Multibillion-dollar energy deals that both Siemens and General Electric (GE) signed with the Iraqi government last year may not come to fruition, according to the country’s electricity minister.
The Financial Times on February 10 reported that Luay Al-Khatteeb, who took his post late last year after the deals were brokered, told the newspaper, “I don’t have financial allocations or the processes available at hand, it doesn’t allow me to cherry-pick the right consultancies to deal with these multibillion-dollar deals. The bureaucracy that I inherited is . . . illogical.”
GE in October 2018 agreed to a $ 15 billion deal to provide 14 GW of power generation projects to Iraq, including 1.5 GW as early as this summer. The agreement, which was called “principles of co-operation” and is not binding, came after the Trump administration reportedly told Iraqi officials that diplomatic relations with the U.S. would be threatened if Iraq pursued that deal with Munich, Germany-based Siemens, instead of Boston, Massachusetts-based GE.
One day after the GE deal was announced, Siemens agreed to a non-binding plan to supply 11 GW of power generation to Iraq. Siemens CEO Joe Kaeser signed a memorandum of understanding with then-electricity minister Qasim Al-Fahadawi.
Kaeser, in an interview with the Al Arabiya television network at the World Economic Forum in Davos, Switzerland in January of this year, said of competing with GE in Iraq: “Fierce competition is good as long as there’s a level playing field so that the best team can win. That’s what we ought to have. If there are other forces in play it’s always hard to have a level playing field but we are a good company. We have great examples to show. We don’t need to promise a lot of stuff.”
Included in the deals with GE and Siemens were plans for both companies to install liquefied natural gas-fueled mobile units to power operations in some of Iraq’s oil fields.
Officials with both Siemens and GE last year said they hoped the Iraqi government would use these initial projects as a gateway for both to develop more infrastructure in the country.

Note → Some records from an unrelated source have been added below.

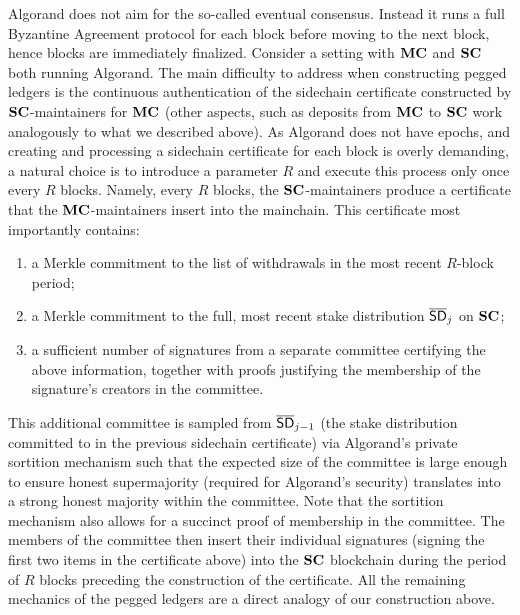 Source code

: Algorand does not aim for the so-called eventual consensus. Instead it runs a
full Byzantine Agreement protocol for each block before moving to the next
block, hence blocks are immediately finalized. Consider a setting with $\mathbf{MC}$
and $\mathbf{SC}$ both running Algorand. The main difficulty to address when
constructing pegged ledgers is the continuous  authentication of the
sidechain certificate constructed by $\mathbf{SC}$-maintainers for $\mathbf{MC}$ (other aspects,
such as deposits from $\mathbf{MC}$ to $\mathbf{SC}$ work analogously to what we
described above).
%
As Algorand does not have epochs, and creating and processing a sidechain
certificate for each block is overly demanding, a natural choice is to
introduce a parameter $R$ and execute this process only once every $R$ blocks.
Namely, every $R$ blocks, the $\mathbf{SC}$-maintainers produce a certificate that
the $\mathbf{MC}$-maintainers insert into the mainchain. This certificate most
importantly contains:
\begin{enumerate}
\item
a Merkle commitment to the list of withdrawals in the most recent $R$-block
    period;
\item
a Merkle commitment to the full, most recent stake distribution $\mathsf{\overline{SD}}_j$ on
    $\mathbf{SC}$;
\item
a sufficient number of signatures from a separate committee
certifying the above information, together with proofs justifying the membership
of the signature's creators in the committee.
\end{enumerate}
This additional committee is sampled from $\mathsf{\overline{SD}}_{j-1}$ (the stake
distribution committed to in the previous sidechain certificate) via Algorand's
private sortition mechanism such that the expected size of the
committee is large enough to ensure honest supermajority
(required for Algorand's security) translates into a strong
honest majority within the committee.
Note that the sortition mechanism also allows for a succinct proof of membership
in the committee.
The members of the committee then
insert their individual signatures (signing the first two items in the
certificate above) into the $\mathbf{SC}$ blockchain during the period of $R$ blocks
preceding the construction of the certificate.
%
All the remaining mechanics of the pegged ledgers are a direct analogy of
our construction above.
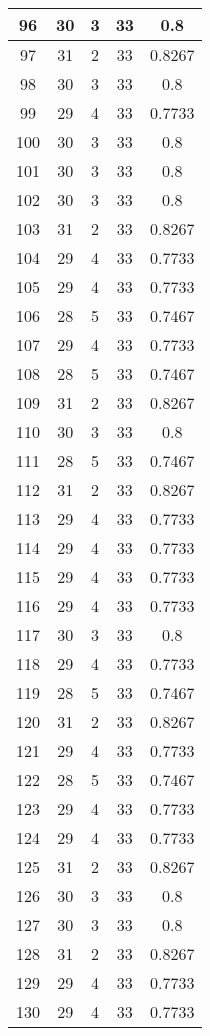 \documentclass[letterpaper, 12pt]{article}
\begin{document}
\begin{longtable}{|c|c|c|c|c|}
\hline
96 & 30 & 3 & 33 & 0.8 \\
\hline
97 & 31 & 2 & 33 & 0.8267 \\
\hline
98 & 30 & 3 & 33 & 0.8 \\
\hline
99 & 29 & 4 & 33 & 0.7733 \\
\hline
100 & 30 & 3 & 33 & 0.8 \\
\hline
101 & 30 & 3 & 33 & 0.8 \\
\hline
102 & 30 & 3 & 33 & 0.8 \\
\hline
103 & 31 & 2 & 33 & 0.8267 \\
\hline
104 & 29 & 4 & 33 & 0.7733 \\
\hline
105 & 29 & 4 & 33 & 0.7733 \\
\hline
106 & 28 & 5 & 33 & 0.7467 \\
\hline
107 & 29 & 4 & 33 & 0.7733 \\
\hline
108 & 28 & 5 & 33 & 0.7467 \\
\hline
109 & 31 & 2 & 33 & 0.8267 \\
\hline
110 & 30 & 3 & 33 & 0.8 \\
\hline
111 & 28 & 5 & 33 & 0.7467 \\
\hline
112 & 31 & 2 & 33 & 0.8267 \\
\hline
113 & 29 & 4 & 33 & 0.7733 \\
\hline
114 & 29 & 4 & 33 & 0.7733 \\
\hline
115 & 29 & 4 & 33 & 0.7733 \\
\hline
116 & 29 & 4 & 33 & 0.7733 \\
\hline
117 & 30 & 3 & 33 & 0.8 \\
\hline
118 & 29 & 4 & 33 & 0.7733 \\
\hline
119 & 28 & 5 & 33 & 0.7467 \\
\hline
120 & 31 & 2 & 33 & 0.8267 \\
\hline
121 & 29 & 4 & 33 & 0.7733 \\
\hline
122 & 28 & 5 & 33 & 0.7467 \\
\hline
123 & 29 & 4 & 33 & 0.7733 \\
\hline
124 & 29 & 4 & 33 & 0.7733 \\
\hline
125 & 31 & 2 & 33 & 0.8267 \\
\hline
126 & 30 & 3 & 33 & 0.8 \\
\hline
127 & 30 & 3 & 33 & 0.8 \\
\hline
128 & 31 & 2 & 33 & 0.8267 \\
\hline
129 & 29 & 4 & 33 & 0.7733 \\
\hline
130 & 29 & 4 & 33 & 0.7733 \\

\end{longtable}
\end{document}
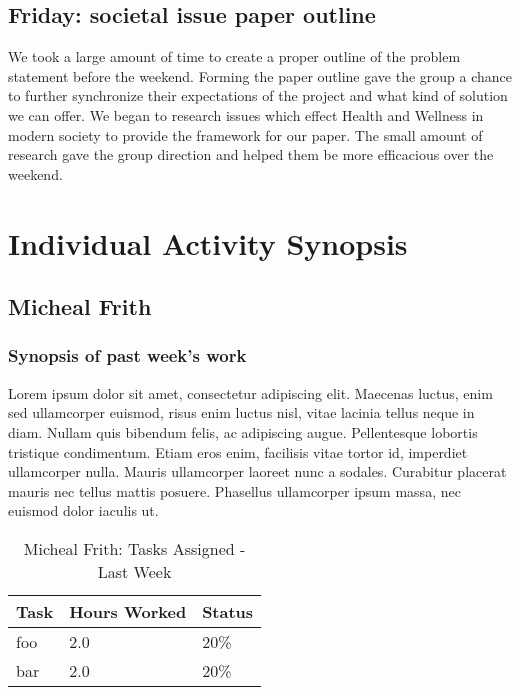 \documentclass[12pt,article,compsoc]{IEEEtran}
\begin{document}
	\subsection{Friday: societal issue paper outline}
		We took a large amount of time to create a proper outline of the problem statement before the weekend. 
		Forming the paper outline gave the group a chance to further synchronize their expectations of the project 
		and what kind of solution we can offer. We began to research issues which effect Health and Wellness in 
		modern society to provide the framework for our paper. The small amount of research gave the group direction 
		and helped them be more efficacious over the weekend. 
		\clearpage


\section{Individual Activity Synopsis}
	\subsection{Micheal Frith}

	\subsubsection*{Synopsis of past week's work}

	Lorem ipsum dolor sit amet, consectetur adipiscing elit. Maecenas luctus, enim sed ullamcorper euismod, risus enim luctus nisl, vitae lacinia tellus neque in diam. Nullam quis bibendum felis, ac adipiscing augue. Pellentesque lobortis tristique condimentum. Etiam eros enim, facilisis vitae tortor id, imperdiet ullamcorper nulla. Mauris ullamcorper laoreet nunc a sodales. Curabitur placerat mauris nec tellus mattis posuere. Phasellus ullamcorper ipsum massa, nec euismod dolor iaculis ut.


	\begin{table}[ht]
	\renewcommand{\arraystretch}{1.3}
		\caption{Micheal Frith: Tasks Assigned - Last Week}
		
		\label{Summary of Micheal Frith's activities: this week}
		
		\centering
		\begin{tabular}{p{5.5cm}|p{1cm}|p{1cm}} 
		\hline
		\bfseries 	Task		 		& \bfseries Hours Worked	& \bfseries Status	\\
		\hline\hline	
					foo					& 2.0						& 20\%				\\	%
					bar					& 2.0						& 20\%				\\	
		\hline
		\end{tabular}
	\end{table}
\end{document}
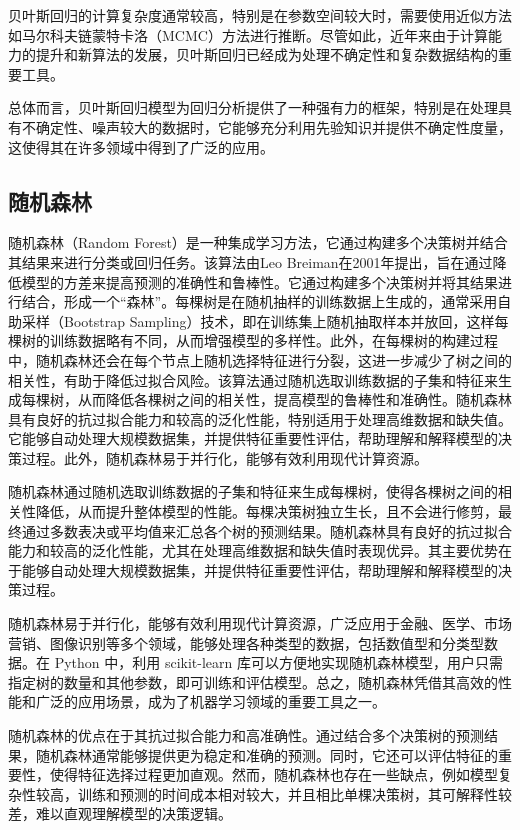 \documentclass[AutoFakeBold]{LZUThesis-PgD&PhD}
\begin{document}
	贝叶斯回归的计算复杂度通常较高，特别是在参数空间较大时，需要使用近似方法如马尔科夫链蒙特卡洛（MCMC）方法进行推断。尽管如此，近年来由于计算能力的提升和新算法的发展，贝叶斯回归已经成为处理不确定性和复杂数据结构的重要工具。
	
	总体而言，贝叶斯回归模型为回归分析提供了一种强有力的框架，特别是在处理具有不确定性、噪声较大的数据时，它能够充分利用先验知识并提供不确定性度量，这使得其在许多领域中得到了广泛的应用。
	\subsection{随机森林}
	
	随机森林（Random Forest）是一种集成学习方法，它通过构建多个决策树并结合其结果来进行分类或回归任务。该算法由Leo Breiman在2001年提出，旨在通过降低模型的方差来提高预测的准确性和鲁棒性。它通过构建多个决策树并将其结果进行结合，形成一个“森林”。每棵树是在随机抽样的训练数据上生成的，通常采用自助采样（Bootstrap Sampling）技术，即在训练集上随机抽取样本并放回，这样每棵树的训练数据略有不同，从而增强模型的多样性。此外，在每棵树的构建过程中，随机森林还会在每个节点上随机选择特征进行分裂，这进一步减少了树之间的相关性，有助于降低过拟合风险。该算法通过随机选取训练数据的子集和特征来生成每棵树，从而降低各棵树之间的相关性，提高模型的鲁棒性和准确性。随机森林具有良好的抗过拟合能力和较高的泛化性能，特别适用于处理高维数据和缺失值。它能够自动处理大规模数据集，并提供特征重要性评估，帮助理解和解释模型的决策过程。此外，随机森林易于并行化，能够有效利用现代计算资源。
	
	随机森林通过随机选取训练数据的子集和特征来生成每棵树，使得各棵树之间的相关性降低，从而提升整体模型的性能。每棵决策树独立生长，且不会进行修剪，最终通过多数表决或平均值来汇总各个树的预测结果。随机森林具有良好的抗过拟合能力和较高的泛化性能，尤其在处理高维数据和缺失值时表现优异。其主要优势在于能够自动处理大规模数据集，并提供特征重要性评估，帮助理解和解释模型的决策过程。
	
	随机森林易于并行化，能够有效利用现代计算资源，广泛应用于金融、医学、市场营销、图像识别等多个领域，能够处理各种类型的数据，包括数值型和分类型数据。在 Python 中，利用 scikit-learn 库可以方便地实现随机森林模型，用户只需指定树的数量和其他参数，即可训练和评估模型。总之，随机森林凭借其高效的性能和广泛的应用场景，成为了机器学习领域的重要工具之一。
	
	随机森林的优点在于其抗过拟合能力和高准确性。通过结合多个决策树的预测结果，随机森林通常能够提供更为稳定和准确的预测。同时，它还可以评估特征的重要性，使得特征选择过程更加直观。然而，随机森林也存在一些缺点，例如模型复杂性较高，训练和预测的时间成本相对较大，并且相比单棵决策树，其可解释性较差，难以直观理解模型的决策逻辑。
	
\end{document}

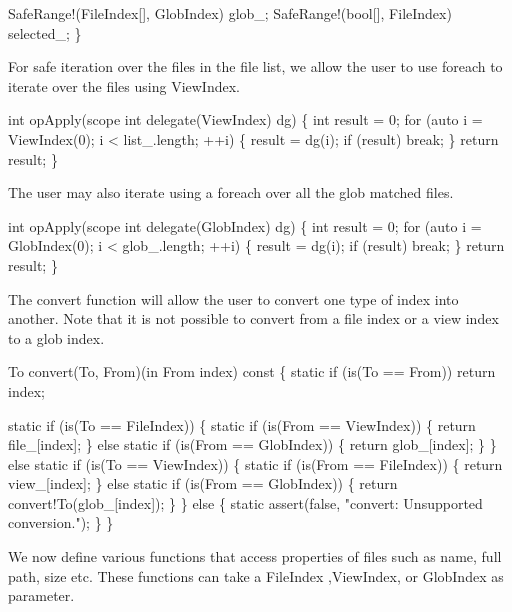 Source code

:   SafeRange!(FileIndex[], GlobIndex) glob_;
  SafeRange!(bool[], FileIndex)      selected_;
\}

\nwendcode{}For safe iteration over the files in the file list, we allow the
user to use {\Tt{}foreach\nwendquote} to iterate over the files using {\Tt{}ViewIndex\nwendquote}.

\nwenddocs{}\endmoddef\nwstartdeflinemarkup\nwenddeflinemarkup
int opApply(scope int delegate(ViewIndex) dg) \{
  int result = 0;
  for (auto i = ViewIndex(0);
            i < list_.length;
            ++i) \{
    result = dg(i);
    if (result) break;
  \}
  return result;
\}

\nwendcode{}The user may also iterate using a {\Tt{}foreach\nwendquote} over all the glob
matched files.

\nwenddocs{}\plusendmoddef\nwstartdeflinemarkup\nwenddeflinemarkup
int opApply(scope int delegate(GlobIndex) dg) \{
  int result = 0;
  for (auto i = GlobIndex(0);
            i < glob_.length;
            ++i) \{
    result = dg(i);
    if (result) break;
  \}
  return result;
\}

\nwendcode{}The {\Tt{}convert\nwendquote} function will allow the user to convert one type of
index into another. Note that it is not possible to convert from a
file index or a view index to a glob index.

\nwenddocs{}\plusendmoddef\nwstartdeflinemarkup\nwenddeflinemarkup
To convert(To, From)(in From index) const \{
  static if (is(To == From)) return index;
  
  static if (is(To == FileIndex)) \{
    static if (is(From == ViewIndex)) \{
      return file_[index];
    \} else static if (is(From == GlobIndex)) \{
      return glob_[index];
    \}
  \} else static if (is(To == ViewIndex)) \{
    static if (is(From == FileIndex)) \{
      return view_[index];
    \} else static if (is(From == GlobIndex)) \{
      return convert!To(glob_[index]);
    \}
  \} else \{
    static assert(false, "convert: Unsupported conversion.");
  \}
\}

\nwendcode{}We now define various functions that access properties of files such
as name, full path, size etc. These functions can take a {\Tt{}FileIndex\nwendquote}
,{\Tt{}ViewIndex\nwendquote}, or {\Tt{}GlobIndex\nwendquote} as parameter.

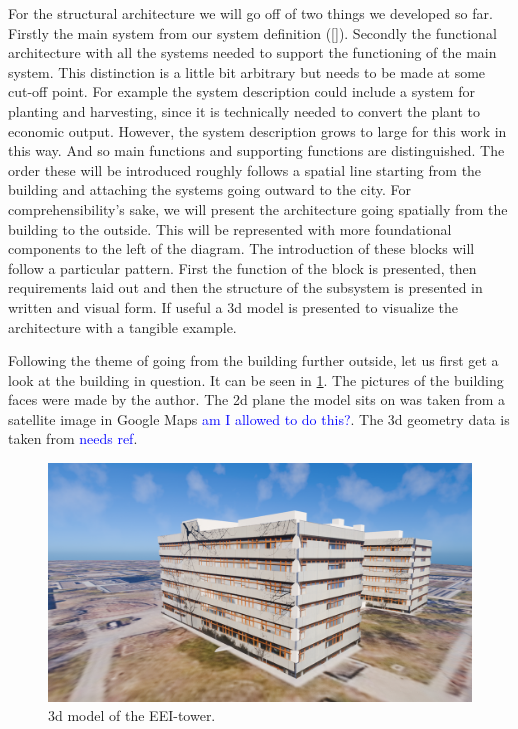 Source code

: For the structural architecture we will go off of two things we developed so far.
Firstly the main system from our system definition (\ref{}).
Secondly the functional architecture with all the systems needed to support the functioning of the main system.
This distinction is a little bit arbitrary but needs to be made at some cut-off point.
For example the system description could include a system for planting and harvesting, since it is technically needed to convert the plant to economic output.
However, the system description grows to large for this work in this way.
And so main functions and supporting functions are distinguished.
The order these will be introduced roughly follows a spatial line starting from the building and attaching the systems going outward to the city.
For comprehensibility’s sake, we will present the architecture going spatially from the building to the outside.
This will be represented with more foundational components to the left of the diagram.
The introduction of these blocks will follow a particular pattern.
First the function of the block is presented, then requirements laid out and then the structure of the subsystem is presented in written and visual form.
If useful a 3d model is presented to visualize the architecture with a tangible example.

Following the theme of going from the building further outside, let us first get a look at the building in question.
It can be seen in \ref{fig:3d-building}.
The pictures of the building faces were made by the author.
The 2d plane the model sits on was taken from a satellite image in Google Maps \textcolor{Blue}{am I allowed to do this?}.
The 3d geometry data is taken from \textcolor{Blue}{needs ref}.
\begin{figure}[htbp]
  \centering
  \caption{3d model of the EEI-tower.}
  \label{fig:3d-building}
  \includegraphics[width=\textwidth]{img/3d_model/building.png}
\end{figure}

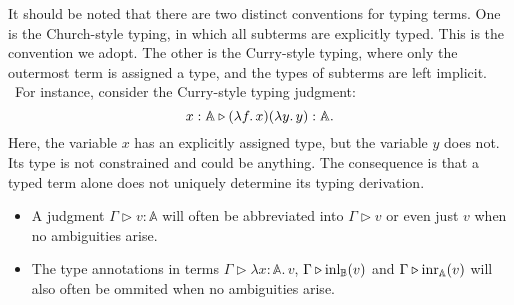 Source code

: \begin{example}
It should be noted that there are two distinct conventions for typing terms. One is the Church-style typing, in which all subterms are explicitly typed. This is the convention we adopt. The other is the Curry-style typing, where only the outermost term is assigned a type, and the types of subterms are left implicit.  For instance, consider the Curry-style typing judgment:
\[
x : \mathbb{A} \triangleright (\lambda f.\,x)(\lambda y.\,y) : \mathbb{A}.
\]
Here, the variable $x$ has an explicitly assigned type, but the variable $y$ does not. Its type is not constrained and could be anything. The consequence is that a typed term alone does not uniquely determine its typing derivation.

\begin{convention}
  \begin{itemize}
    \item A judgment $\Gamma \triangleright v: \mathbb{A}$ will often be abbreviated into $\Gamma \triangleright v $ or even just $v$ when no ambiguities arise.
    \item The type annotations in terms $\Gamma \triangleright \lambda x:\mathbb{A} . \, v$, $\Gamma \triangleright \mathrm{inl}_{\mathbb{B}}(v)$ and $\Gamma \triangleright \mathrm{inr}_{\mathbb{A}}(v)$ will also often be ommited when no ambiguities arise.
  \end{itemize}
\end{convention}




\end{example}

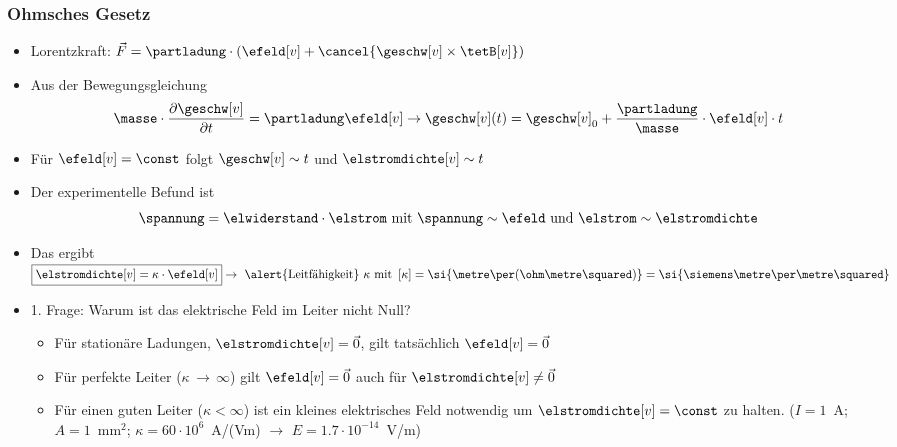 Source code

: \begin{frame}
  \frametitle{Ohmsches Gesetz}
\begin{itemize}[<+->]      
\item Lorentzkraft: $\vec{F} = \partladung \cdot \left( \efeld[v] + \cancel{\geschw[v] \times \tetB[v]} \right)$
\item Aus der Bewegungsgleichung
\begin{equation*}
	\masse \cdot \dfrac{\partial \geschw[v]}{\partial t} = \partladung \efeld[v] \to \geschw[v](t) = \geschw[v]_0 + \dfrac{\partladung}{\masse} \cdot \efeld[v] \cdot t
\end{equation*}
\item Für \(\efeld[v] = \const \) folgt \(\geschw[v] \sim t\) und \(\elstromdichte[v] \sim t \)
\item Der experimentelle Befund ist
\begin{equation*}
	\spannung = \elwiderstand \cdot \elstrom \text{ mit } \spannung \sim \efeld \text{ und } \elstrom \sim \elstromdichte
\end{equation*}
\item Das ergibt
$
	\boxed{\elstromdichte[v] = \kappa \cdot \efeld[v]}  \to \text{ \alert{Leitfähigkeit} }\kappa \text{ mit } \left[\kappa \right] = \si{\metre\per(\ohm\metre\squared)} = \si{\siemens\metre\per\metre\squared} 
$
\item 1. Frage: Warum ist das elektrische Feld im Leiter nicht
  Null?
  \begin{itemize}
  \item Für stationäre Ladungen, $\elstromdichte[v] = \vec{0}$, gilt tatsächlich \(\efeld[v] = \vec{0} \)
  \item Für perfekte Leiter (\(\kappa \,\rightarrow\, \infty \)) gilt \(\efeld[v] = \vec{0} \) auch für  $\elstromdichte[v] \ne \vec{0}$
   \item Für einen guten Leiter (\(\kappa < \infty \)) ist ein kleines elektrisches Feld notwendig um \(\elstromdichte[v] = \const \) zu halten. ($I=1$~A; $A=1$~mm$^2$; $\kappa=60\cdot 10^6$~A/(Vm) $\to$ $E=1.7 \cdot 10^{-14}$~V/m)
    \end{itemize} 
\end{itemize}
\end{frame}

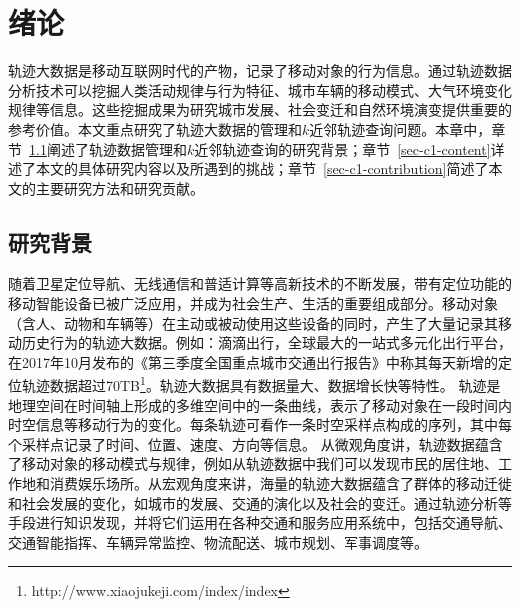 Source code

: \chapter{绪论}\label{capater:intro}
轨迹大数据是移动互联网时代的产物，记录了移动对象的行为信息。通过轨迹数据分析技术可以挖掘人类活动规律与行为特征、城市车辆的移动模式、大气环境变化规律等信息。这些挖掘成果为研究城市发展、社会变迁和自然环境演变提供重要的参考价值。本文重点研究了轨迹大数据的管理和$k$近邻轨迹查询问题。本章中，章节~\ref{sec-c1-background}阐述了轨迹数据管理和$k$近邻轨迹查询的研究背景；章节~\ref{sec-c1-content}详述了本文的具体研究内容以及所遇到的挑战；章节~\ref{sec-c1-contribution}简述了本文的主要研究方法和研究贡献。

\section{研究背景}\label{sec-c1-background}
        随着卫星定位导航、无线通信和普适计算等高新技术的不断发展，带有定位功能的移动智能设备已被广泛应用，并成为社会生产、生活的重要组成部分。移动对象（含人、动物和车辆等）在主动或被动使用这些设备的同时，产生了大量记录其移动历史行为的轨迹大数据。例如：滴滴出行，全球最大的一站式多元化出行平台，在2017年10月发布的《第三季度全国重点城市交通出行报告》中称其每天新增的定位轨迹数据超过70TB\footnote{http://www.xiaojukeji.com/index/index}。轨迹大数据具有数据量大、数据增长快等特性。
            轨迹是地理空间在时间轴上形成的多维空间中的一条曲线，表示了移动对象在一段时间内时空信息等移动行为的变化。每条轨迹可看作一条时空采样点构成的序列，其中每个采样点记录了时间、位置、速度、方向等信息。
             从微观角度讲，轨迹数据蕴含了移动对象的移动模式与规律\cite{Gonz2008Understanding,Song2010Limits,LiDHKN10}，例如从轨迹数据中我们可以发现市民的居住地、工作地和消费娱乐场所\cite{zzgSF}。从宏观角度来讲，海量的轨迹大数据蕴含了群体的移动迁徙和社会发展的变化，如城市的发展、交通的演化以及社会的变迁\cite{Zheng15}。通过轨迹分析等手段进行知识发现，并将它们运用在各种交通和服务应用系统中，包括交通导航\cite{QSJPredict,QSJProjection}、交通智能指挥\cite{LXX}、车辆异常监控\cite{CJY,MJLSoftware}、物流配送、城市规划、军事调度等\cite{QGD,XJJZXF,GQSurvery}。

Al-Khatteeb told the Financial Times that both companies’ development plans remain under review. He said, “certainly it’s going to be quite challenging to blindly accept such proposals.” He said he is using what the newspaper called “volunteer experts” to help “read in between the lines of these sophisticated legal contractual documents.” The electricity minister said he did not want the agreements to become a future burden. “It’s a responsibility. It’s not about ‘let’s sign this deal blindly and move on’,” he told the newspaper.
GE in a statement said it is continuing to develop energy projects in Iraq, noting: “Our presence in Iraq is based on a partnership that spans over 50 years. We continue to partner with the government of Iraq to deliver reliable and efficient energy to the Iraqi people.”
Siemens did not immediately comment on the Financial Times’ report.
A GE spokesperson in a statement at the time of the October 2018 deal said, “GE signed an agreement with the Government of Iraq on a comprehensive action plan that is expected to create up to 65,000 jobs, realize annual savings of up to $ 3 billion, and provide up to 14 GW of power to the Iraqi people by deploying GE’s proven fast power technologies, establishing new power plants, upgrading existing sites, and developing substations and overhead lines across the country.”
Al-Khatteeb has said his agency wants at least a 15% year-over-year increase this year in power infrastructure, which includes projects to meet a 7% rise in demand for electricity, along with an 8% increase in power generation and upgraded transmission and distribution lines.